From the door of Reben Luncheonette, you can watch the JMZ train catch the light as it rounds the bend in the elevated tracks and soars over the East River, hissing and clacking and clanging across the Williamsburg Bridge. Beneath, traffic jostles, fruit stands spill, nail salons reek through smudged doors. But it all seems like one harmonious urban symphony, because you’re holding a morir soñando, a drink whose name means “to die dreaming.”

The morir soñando is a Dominican version of the American orange Julius, and at Reben it consists of fresh-squeezed orange juice, milk, and sweetened condensed milk blended together into a frothy shake and poured over ice. The cheerful, aproned counter staff slap it down on the counter in a fluted ice-cream-soda glass, with a straw alongside. You can wedge yourself in between the mirror and the counter (the whole place is only about twelve feet wide) or, better, sip your drink just outside the door and take in the view.

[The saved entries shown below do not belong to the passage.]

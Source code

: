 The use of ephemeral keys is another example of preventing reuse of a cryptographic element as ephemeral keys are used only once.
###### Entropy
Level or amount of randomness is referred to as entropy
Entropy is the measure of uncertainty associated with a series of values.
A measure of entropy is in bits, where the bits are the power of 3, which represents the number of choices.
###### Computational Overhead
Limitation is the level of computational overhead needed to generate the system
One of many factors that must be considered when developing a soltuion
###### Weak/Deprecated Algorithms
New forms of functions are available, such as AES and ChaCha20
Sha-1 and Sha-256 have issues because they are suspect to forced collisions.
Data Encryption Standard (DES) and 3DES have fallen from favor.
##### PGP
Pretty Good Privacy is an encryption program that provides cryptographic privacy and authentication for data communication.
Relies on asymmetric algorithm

It’s creamy, sweet, milky, with a faint fizz and acidic bite. Flakes of orange pulp drift up through the straw and offer discrete tangy bursts in the syrupy sweetness. The chilling clack of ice against the teeth only adds to the flavor, as the froth from the blender limns the cubes in a lacy foam. It must be consumed right away—and then, perhaps, immediately again, like a good novel. Last time I was there I had two or three in a row.

The Reben is not shy about advertising its house drink: the awning boasts Morir Sonañdo #1” beneath the luncheonette’s name. The name glows in neon in the window. Inside, a hand-painted sign above the counter offers: Morir Sonañdo: You taste it: If you don’t like it, don’t pay, and this sign abuts a painting of a man and a woman touching foreheads, gazing into each other’s eyes, and sipping a morir soñando from twin straws. Just beneath is a row of cardboard Advil and Tylenol dispensers—in case the dream doesn’t kick in right away, I suppose.